━━━━━ WORKING DATA ━━━━━
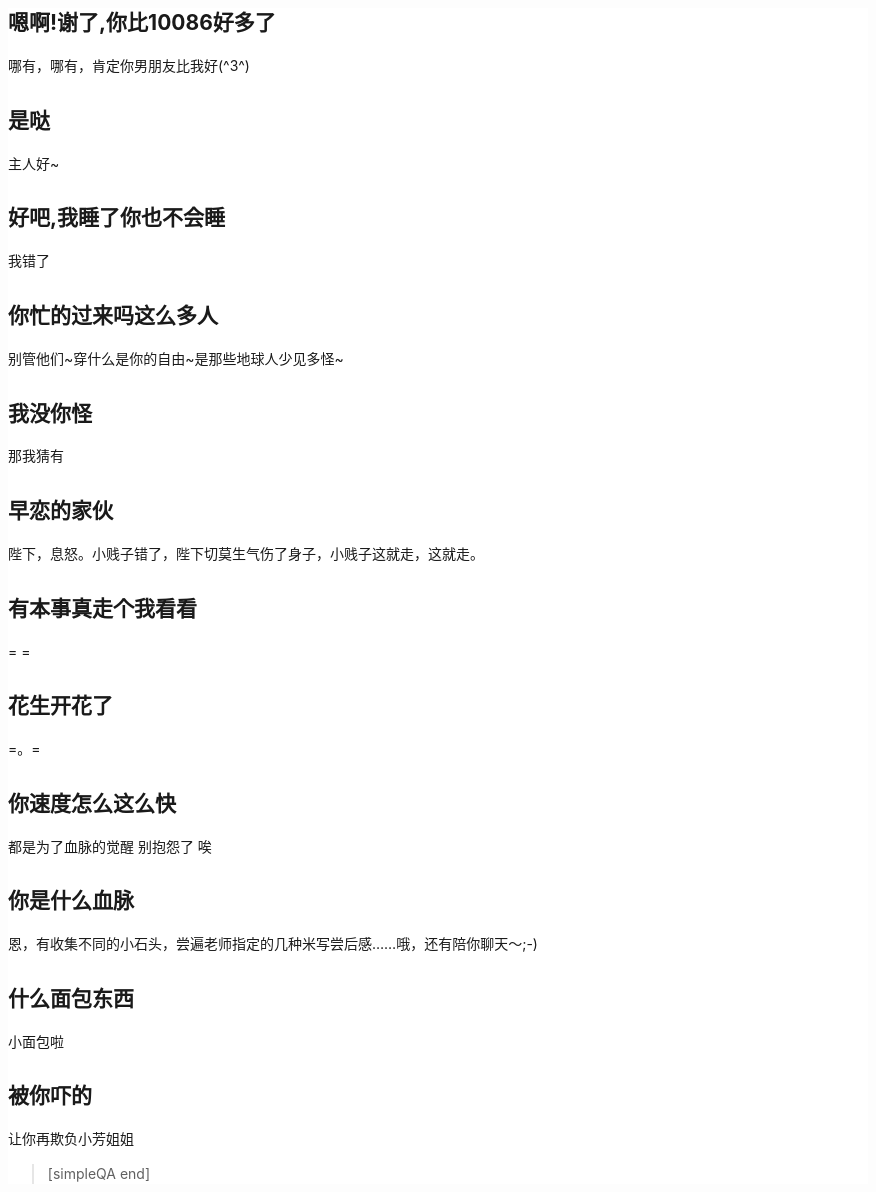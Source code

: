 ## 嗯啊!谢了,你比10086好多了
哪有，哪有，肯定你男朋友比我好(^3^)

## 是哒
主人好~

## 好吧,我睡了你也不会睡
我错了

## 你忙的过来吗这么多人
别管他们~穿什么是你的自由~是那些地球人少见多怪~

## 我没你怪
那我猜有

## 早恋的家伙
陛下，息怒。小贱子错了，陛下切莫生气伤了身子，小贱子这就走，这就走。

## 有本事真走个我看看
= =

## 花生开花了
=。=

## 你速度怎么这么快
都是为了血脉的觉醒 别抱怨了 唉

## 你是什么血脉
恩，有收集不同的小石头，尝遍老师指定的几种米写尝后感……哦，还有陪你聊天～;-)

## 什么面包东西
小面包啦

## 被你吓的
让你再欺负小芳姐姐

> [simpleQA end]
━━━━━
━━━━━ WORKING DATA ━━━━━
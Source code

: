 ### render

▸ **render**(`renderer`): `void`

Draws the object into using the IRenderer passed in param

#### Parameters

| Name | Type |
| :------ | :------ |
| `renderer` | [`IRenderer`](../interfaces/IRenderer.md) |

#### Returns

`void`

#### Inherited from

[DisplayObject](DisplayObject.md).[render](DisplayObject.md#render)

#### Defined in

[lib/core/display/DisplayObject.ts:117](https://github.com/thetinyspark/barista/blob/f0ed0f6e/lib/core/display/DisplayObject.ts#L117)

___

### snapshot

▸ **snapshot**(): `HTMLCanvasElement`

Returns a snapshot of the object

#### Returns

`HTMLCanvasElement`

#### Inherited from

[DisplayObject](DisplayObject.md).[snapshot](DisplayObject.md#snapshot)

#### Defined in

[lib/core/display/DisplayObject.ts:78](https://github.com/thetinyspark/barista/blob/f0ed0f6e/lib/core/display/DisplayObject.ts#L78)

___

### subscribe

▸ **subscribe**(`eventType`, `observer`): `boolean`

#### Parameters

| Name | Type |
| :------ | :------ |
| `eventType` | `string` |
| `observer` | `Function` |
━━━━━
━━━━━ WORKING DATA ━━━━━
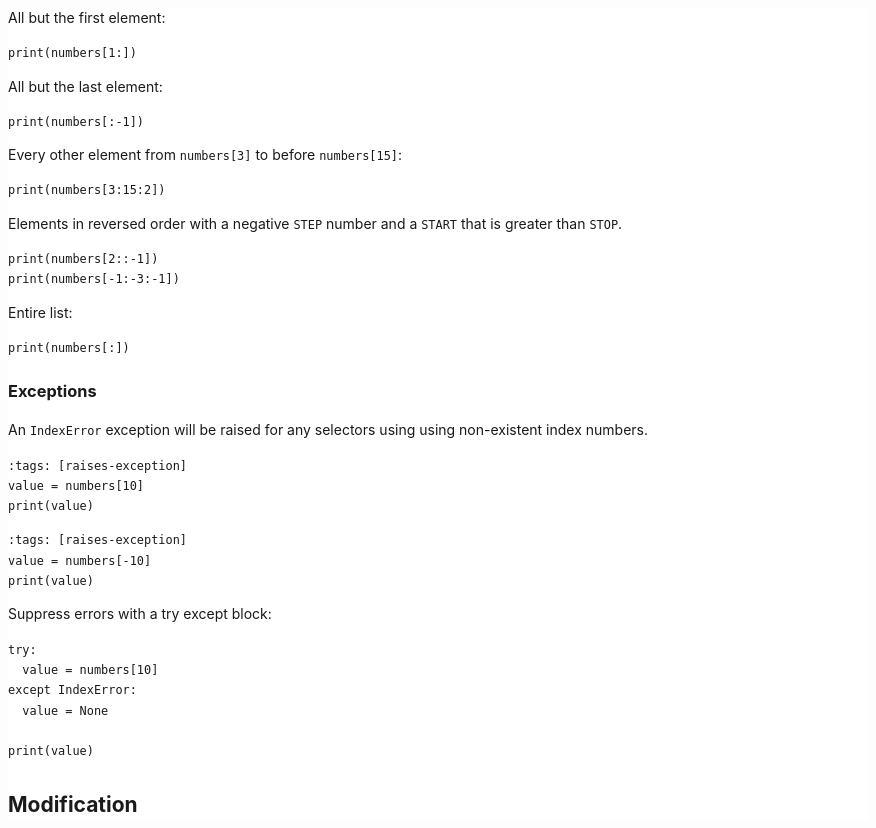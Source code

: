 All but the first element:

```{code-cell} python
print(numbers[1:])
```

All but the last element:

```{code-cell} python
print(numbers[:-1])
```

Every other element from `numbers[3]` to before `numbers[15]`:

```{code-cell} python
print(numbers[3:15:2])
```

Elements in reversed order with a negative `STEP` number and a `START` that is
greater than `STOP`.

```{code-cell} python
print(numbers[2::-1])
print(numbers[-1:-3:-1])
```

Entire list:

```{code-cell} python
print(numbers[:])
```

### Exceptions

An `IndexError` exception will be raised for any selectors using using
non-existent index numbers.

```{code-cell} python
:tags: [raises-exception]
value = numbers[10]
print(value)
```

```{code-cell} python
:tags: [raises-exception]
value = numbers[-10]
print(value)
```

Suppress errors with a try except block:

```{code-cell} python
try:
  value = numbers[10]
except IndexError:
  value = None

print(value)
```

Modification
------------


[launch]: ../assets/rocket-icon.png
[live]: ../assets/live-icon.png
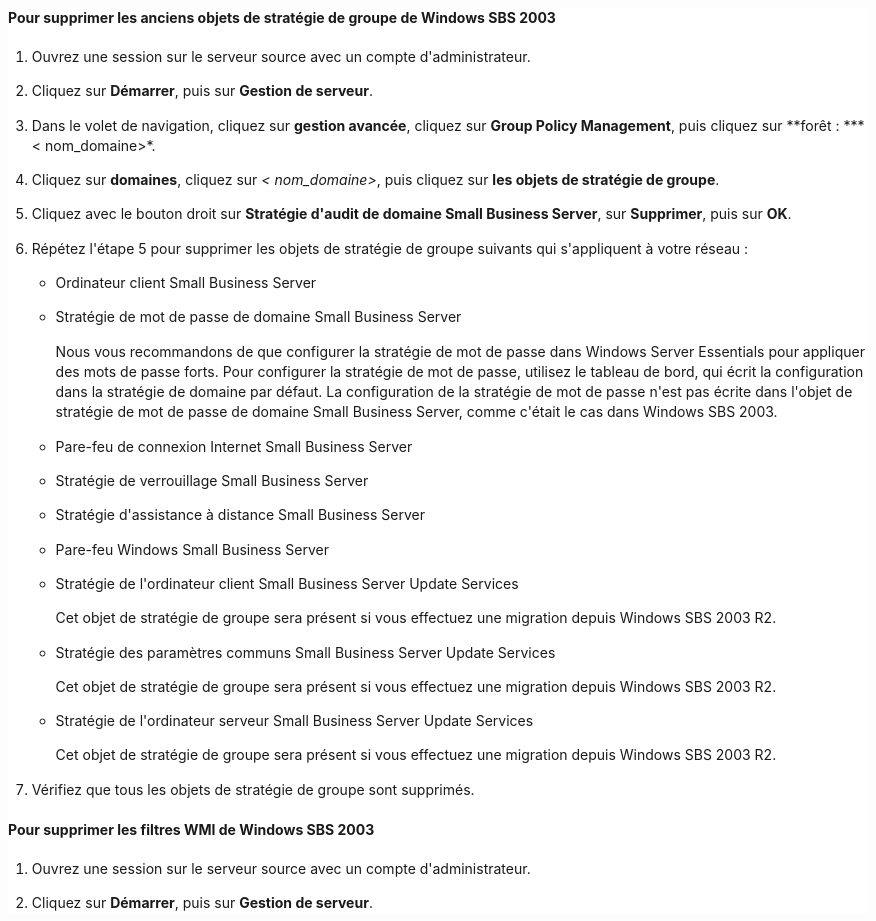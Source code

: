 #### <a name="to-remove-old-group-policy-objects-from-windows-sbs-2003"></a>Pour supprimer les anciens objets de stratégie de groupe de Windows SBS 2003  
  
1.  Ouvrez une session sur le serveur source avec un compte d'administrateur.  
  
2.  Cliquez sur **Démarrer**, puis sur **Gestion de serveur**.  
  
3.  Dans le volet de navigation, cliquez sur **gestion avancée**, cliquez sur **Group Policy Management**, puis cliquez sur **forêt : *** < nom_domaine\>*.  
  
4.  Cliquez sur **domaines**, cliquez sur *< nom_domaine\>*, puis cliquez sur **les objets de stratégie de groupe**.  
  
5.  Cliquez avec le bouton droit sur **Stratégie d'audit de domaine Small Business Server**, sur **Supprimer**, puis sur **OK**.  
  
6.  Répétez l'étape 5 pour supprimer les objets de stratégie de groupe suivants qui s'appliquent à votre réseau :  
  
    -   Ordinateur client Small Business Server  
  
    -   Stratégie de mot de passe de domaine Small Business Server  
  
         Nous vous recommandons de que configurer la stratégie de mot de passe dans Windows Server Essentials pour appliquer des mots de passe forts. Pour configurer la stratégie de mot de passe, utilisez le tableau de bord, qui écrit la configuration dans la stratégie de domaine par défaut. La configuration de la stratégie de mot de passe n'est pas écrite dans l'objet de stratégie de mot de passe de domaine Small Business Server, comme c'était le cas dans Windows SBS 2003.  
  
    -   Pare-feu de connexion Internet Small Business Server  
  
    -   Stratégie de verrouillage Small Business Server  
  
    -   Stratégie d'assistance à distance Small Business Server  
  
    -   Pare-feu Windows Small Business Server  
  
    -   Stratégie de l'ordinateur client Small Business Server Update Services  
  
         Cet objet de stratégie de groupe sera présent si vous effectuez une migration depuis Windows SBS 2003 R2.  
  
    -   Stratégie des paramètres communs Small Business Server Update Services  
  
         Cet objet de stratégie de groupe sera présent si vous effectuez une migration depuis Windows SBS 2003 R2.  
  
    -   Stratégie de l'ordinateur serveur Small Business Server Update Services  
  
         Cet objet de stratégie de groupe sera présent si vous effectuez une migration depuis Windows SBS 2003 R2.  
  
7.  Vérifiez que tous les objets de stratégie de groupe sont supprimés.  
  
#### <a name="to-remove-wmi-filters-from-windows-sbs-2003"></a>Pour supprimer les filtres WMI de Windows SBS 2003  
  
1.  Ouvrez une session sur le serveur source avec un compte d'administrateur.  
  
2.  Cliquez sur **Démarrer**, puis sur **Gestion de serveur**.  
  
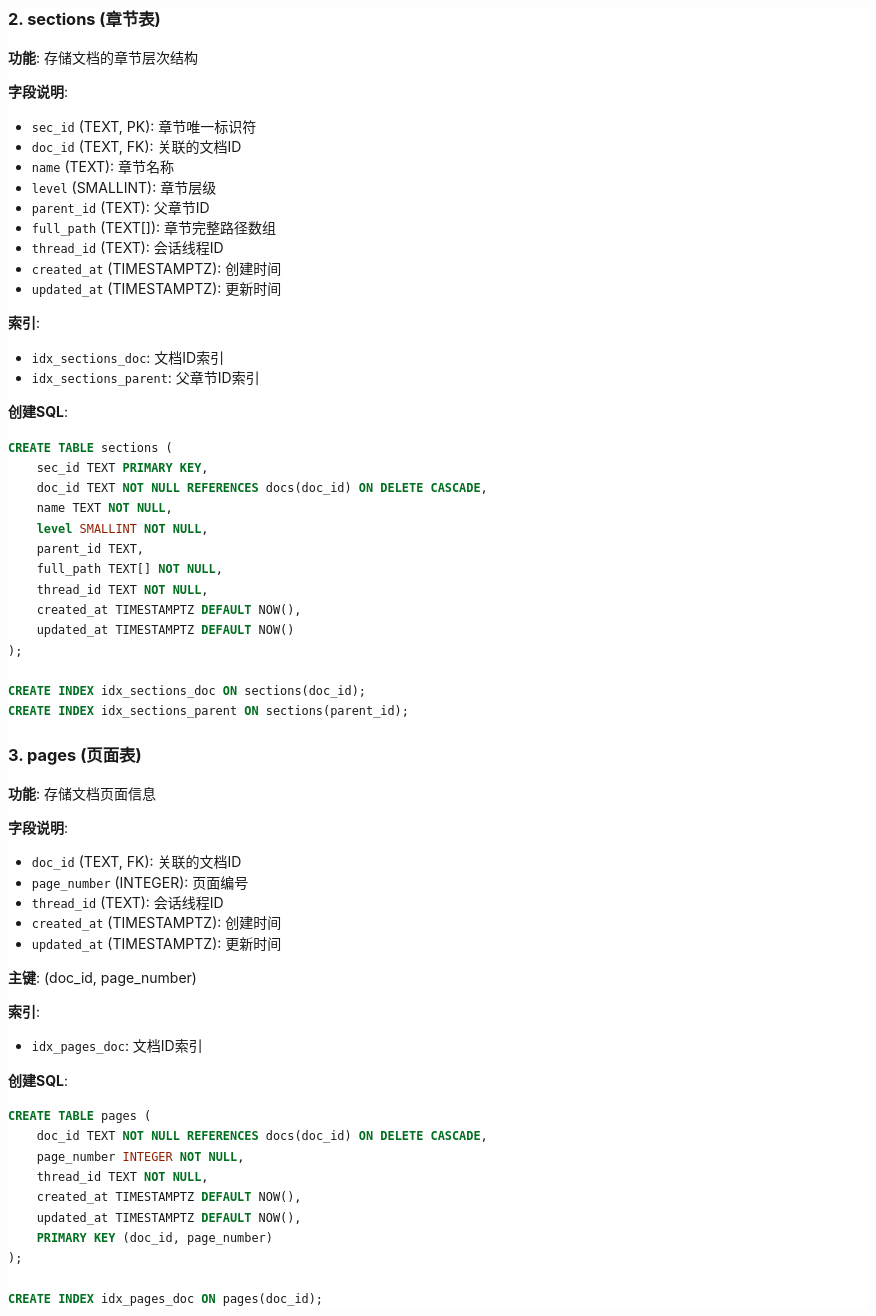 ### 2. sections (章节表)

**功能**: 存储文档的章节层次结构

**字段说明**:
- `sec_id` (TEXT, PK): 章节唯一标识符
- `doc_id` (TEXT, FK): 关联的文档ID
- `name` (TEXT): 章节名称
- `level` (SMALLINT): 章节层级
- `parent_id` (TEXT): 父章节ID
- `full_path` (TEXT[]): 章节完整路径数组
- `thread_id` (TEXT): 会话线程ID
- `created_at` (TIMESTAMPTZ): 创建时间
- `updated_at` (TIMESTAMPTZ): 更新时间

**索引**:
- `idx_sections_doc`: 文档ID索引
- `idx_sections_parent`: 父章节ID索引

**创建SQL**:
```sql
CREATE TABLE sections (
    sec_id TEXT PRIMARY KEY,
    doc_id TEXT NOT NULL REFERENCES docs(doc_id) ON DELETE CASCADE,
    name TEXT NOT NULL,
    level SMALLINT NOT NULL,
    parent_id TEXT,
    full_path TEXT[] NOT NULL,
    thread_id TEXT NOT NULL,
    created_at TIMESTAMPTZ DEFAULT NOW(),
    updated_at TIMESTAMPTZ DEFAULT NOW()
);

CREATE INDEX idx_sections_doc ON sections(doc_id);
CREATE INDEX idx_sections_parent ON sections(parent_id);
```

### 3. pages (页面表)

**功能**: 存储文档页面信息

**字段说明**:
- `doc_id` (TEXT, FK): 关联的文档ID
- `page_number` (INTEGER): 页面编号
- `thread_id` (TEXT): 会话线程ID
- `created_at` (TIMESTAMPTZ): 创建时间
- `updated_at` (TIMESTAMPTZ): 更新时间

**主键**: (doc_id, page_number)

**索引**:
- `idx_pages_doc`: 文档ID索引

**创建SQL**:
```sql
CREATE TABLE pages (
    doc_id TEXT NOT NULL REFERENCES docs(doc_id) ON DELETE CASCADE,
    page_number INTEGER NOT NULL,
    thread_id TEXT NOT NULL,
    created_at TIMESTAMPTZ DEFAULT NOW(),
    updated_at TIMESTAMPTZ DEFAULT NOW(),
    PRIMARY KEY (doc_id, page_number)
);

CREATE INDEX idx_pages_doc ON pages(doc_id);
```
━━━━━
*WHAT THE TASK ASKS:* Show all lines above containing "HTMLCanvasElement".

*OUTPUT BELOW:*
▸ **snapshot**(): `HTMLCanvasElement`
`HTMLCanvasElement`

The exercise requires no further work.